Le Panthéon et la belle place qui le précède ont eu une triste célébrité dans la bataille de juin: c'était le quartier général de l'insurrection sur la rive gauche de la Seine. Aussi, ce fut seulement le 24 juin que les troupes commandées par Damesme, après avoir enlevé toutes les barricades de la rue Saint-Jacques, arrivèrent par la rue Soufflot sur la place du Panthéon, où les insurgés occupaient ce monument, l'École de droit et les maisons voisines. Après un combat acharné, où Damesme tomba frappé d'une blessure qui devait être mortelle, la place fut emportée, le canon enfonça la grande porte du Panthéon, la troupe s'y précipita et s'y fortifia comme dans une citadelle.

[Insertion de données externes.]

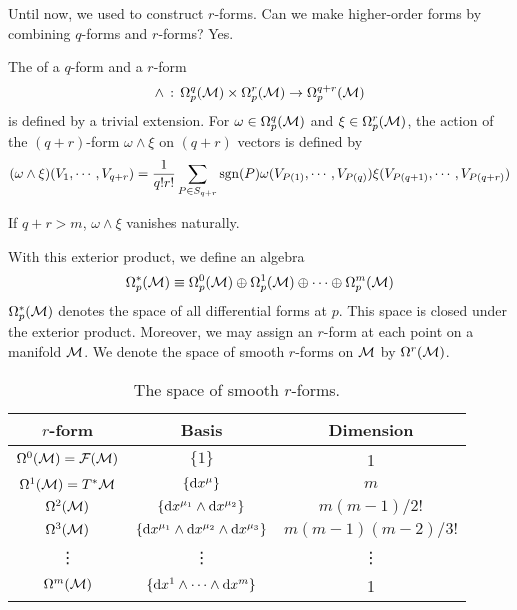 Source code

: \documentclass[a4paper, 10pt]{article}
\begin{document}
Until now, we used  to construct $r$-forms. Can we make higher-order forms by combining $q$-forms and $r$-forms? Yes.
\begin{definition}
    The  of a $q$-form and a $r$-form
    \[ \wedge \,:\, \Omega_{p}^{q}(\mathcal{M}) \times \Omega_{p}^{r}(\mathcal{M}) \rightarrow \Omega_{p}^{q+r}(\mathcal{M}) \]
    is defined by a trivial extension. For $\omega \in \Omega_{p}^{q}(\mathcal{M})$ and $\xi \in \Omega_{p}^{r}(\mathcal{M})$, the action of the $(q+r)$-form $\omega\wedge\xi$ on $(q+r)$ vectors is defined by
    \[ (\omega\wedge\xi)(V_{1},\cdots,V_{q+r}) = \frac{1}{q!r!}\sum_{P \in S_{q+r}} \mathrm{sgn}(P)\omega(V_{P(1)},\cdots,V_{P(q)})\xi(V_{P(q+1)},\cdots,V_{P(q+r)}) \]
\end{definition}

\begin{remark}
    If $q+r > m$, $\omega\wedge\xi$ vanishes naturally.
\end{remark}
\begin{remark}
    With this exterior product, we define an algebra
    \[ \Omega_{p}^{\ast}(\mathcal{M}) \equiv \Omega_{p}^{0}(\mathcal{M}) \oplus \Omega_{p}^{1}(\mathcal{M}) \oplus \cdots \oplus \Omega_{p}^{m}(\mathcal{M}) \]
    $\Omega_{p}^{\ast}(\mathcal{M})$ denotes the space of all differential forms at $p$. This space is closed under the exterior product. Moreover, we may assign an $r$-form  at each point on a manifold $\mathcal{M}$. We denote the space of smooth $r$-forms on $\mathcal{M}$ by $\Omega^{r}(\mathcal{M})$.
\end{remark}

\begin{table}[htbp]
    \begin{center}
        \begin{tabular}{ccc}
            \hline
            $r$-form & Basis & Dimension \\
            \hline
            $\Omega^{0}(\mathcal{M}) = \mathcal{F}(\mathcal{M})$ & $\{1\}$ & 1 \\
            $\Omega^{1}(\mathcal{M}) = T^{\ast}\mathcal{M}$ & $\{\mathrm{d}{x}^{\mu}\}$ & $m$ \\
            $\Omega^{2}(\mathcal{M})$ & $\{\mathrm{d}{x}^{\mu_{1}}\wedge\mathrm{d}{x}^{\mu_{2}}\}$ & $m(m-1)/2!$ \\
            $\Omega^{3}(\mathcal{M})$ & $\{\mathrm{d}{x}^{\mu_{1}}\wedge\mathrm{d}{x}^{\mu_{2}}\wedge\mathrm{d}{x}^{\mu_{3}}\}$ & $m(m-1)(m-2)/3!$ \\
            \vdots & \vdots & \vdots \\
            $\Omega^{m}(\mathcal{M})$ & $\{\mathrm{d}{x}^{1}\wedge\cdots\wedge\mathrm{d}{x}^{m}\}$ & 1 \\
            \hline
        \end{tabular}
        \caption{The space of smooth $r$-forms.}
    \end{center}
\end{table}
\newpage
\end{document}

Sur la place du Panthéon sont deux bâtiments symétriques destinés à l'ornement de cette place: le premier, construit récemment, est la mairie du douzième arrondissement; le second est l'École de droit, bâtie en 1771 sur les dessins de Soufflot. Cette école avait été, jusqu'à cette époque, dans la rue Saint-Jean-de-Beauvais: elle manquait d'emplacement; cours et examens y étaient nuls ou dérisoires; les diplômes s'y vendaient. «Ces écoles, dit un écrivain du temps, sont l'abus le plus déplorable et la farce la plus ridicule.» On leur bâtit un édifice, mais on ne les rendit pas meilleures. La révolution les supprima avec les avocats, procureurs et autres clients de saint Yves; l'Empire les rétablit, ainsi que tous les procéduriers de l'ancien régime, et, depuis cette époque, depuis que la division extrême des propriétés a fait des gens de loi la classe la plus influente de l'État, leur importance n'a fait que s'accroître. Nous avons vu dans l'Histoire générale que, pendant la Restauration et après la révolution de 1830, les jeunes libéraux des écoles de droit étaient à la tête de toutes les insurrections, de tous les mouvements démocratiques, et que, plusieurs fois, ils ont imposé leur volonté au gouvernement.

Les cours qui sont professés à l'École de droit sont ceux de droit romain, de droit civil français, de procédure, de droit criminel, de droit commercial, de droit naturel, de droit administratif, etc.